For each line below that contains the string "niche", copy that line.

Items from a dataset |
.....
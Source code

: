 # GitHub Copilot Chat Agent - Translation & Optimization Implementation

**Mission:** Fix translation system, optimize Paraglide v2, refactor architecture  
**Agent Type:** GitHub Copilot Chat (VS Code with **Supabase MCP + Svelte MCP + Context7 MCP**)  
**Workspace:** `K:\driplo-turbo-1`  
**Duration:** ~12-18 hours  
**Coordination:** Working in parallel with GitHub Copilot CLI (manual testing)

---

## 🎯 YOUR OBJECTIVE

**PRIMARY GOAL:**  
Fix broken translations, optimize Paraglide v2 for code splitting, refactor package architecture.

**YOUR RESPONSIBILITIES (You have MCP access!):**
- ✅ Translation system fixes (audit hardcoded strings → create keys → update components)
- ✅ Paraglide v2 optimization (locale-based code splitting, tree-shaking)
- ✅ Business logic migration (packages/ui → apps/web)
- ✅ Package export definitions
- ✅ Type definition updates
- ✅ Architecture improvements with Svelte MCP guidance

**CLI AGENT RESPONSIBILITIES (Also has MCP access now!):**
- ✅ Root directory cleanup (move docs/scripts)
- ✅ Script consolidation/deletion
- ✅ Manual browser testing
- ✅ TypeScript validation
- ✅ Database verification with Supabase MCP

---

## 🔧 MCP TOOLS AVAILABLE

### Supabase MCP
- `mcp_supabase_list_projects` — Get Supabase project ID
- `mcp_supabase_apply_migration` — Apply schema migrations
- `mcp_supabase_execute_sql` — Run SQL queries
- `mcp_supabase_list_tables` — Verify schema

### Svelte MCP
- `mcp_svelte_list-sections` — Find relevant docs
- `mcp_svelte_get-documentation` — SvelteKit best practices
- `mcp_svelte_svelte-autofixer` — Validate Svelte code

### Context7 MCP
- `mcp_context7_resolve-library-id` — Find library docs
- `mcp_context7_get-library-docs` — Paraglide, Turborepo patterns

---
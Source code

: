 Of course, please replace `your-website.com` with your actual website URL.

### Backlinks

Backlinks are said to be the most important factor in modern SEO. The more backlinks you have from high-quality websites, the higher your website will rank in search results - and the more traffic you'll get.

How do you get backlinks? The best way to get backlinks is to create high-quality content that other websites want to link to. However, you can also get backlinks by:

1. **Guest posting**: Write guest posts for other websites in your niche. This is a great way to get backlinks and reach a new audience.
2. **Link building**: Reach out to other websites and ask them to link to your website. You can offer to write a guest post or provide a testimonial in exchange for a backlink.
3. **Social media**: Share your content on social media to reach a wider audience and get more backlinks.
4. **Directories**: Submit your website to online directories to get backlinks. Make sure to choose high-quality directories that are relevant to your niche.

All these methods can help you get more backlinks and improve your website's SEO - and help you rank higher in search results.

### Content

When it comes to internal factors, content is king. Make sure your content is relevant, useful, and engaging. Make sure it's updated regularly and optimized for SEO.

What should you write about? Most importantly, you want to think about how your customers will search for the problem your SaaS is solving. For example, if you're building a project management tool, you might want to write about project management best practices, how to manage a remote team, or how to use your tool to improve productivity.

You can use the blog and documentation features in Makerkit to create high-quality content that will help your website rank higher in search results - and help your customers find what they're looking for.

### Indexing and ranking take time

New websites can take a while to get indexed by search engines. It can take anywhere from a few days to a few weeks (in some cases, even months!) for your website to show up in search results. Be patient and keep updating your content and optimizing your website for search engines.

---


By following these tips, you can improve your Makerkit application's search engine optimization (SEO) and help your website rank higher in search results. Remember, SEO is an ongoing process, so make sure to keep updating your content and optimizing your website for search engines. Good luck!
.....
ANSWER TO THE EXERCISE |
1. **Guest posting**: Write guest posts for other websites in your niche. This is a great way to get backlinks and reach a new audience.
4. **Directories**: Submit your website to online directories to get backlinks. Make sure to choose high-quality directories that are relevant to your niche.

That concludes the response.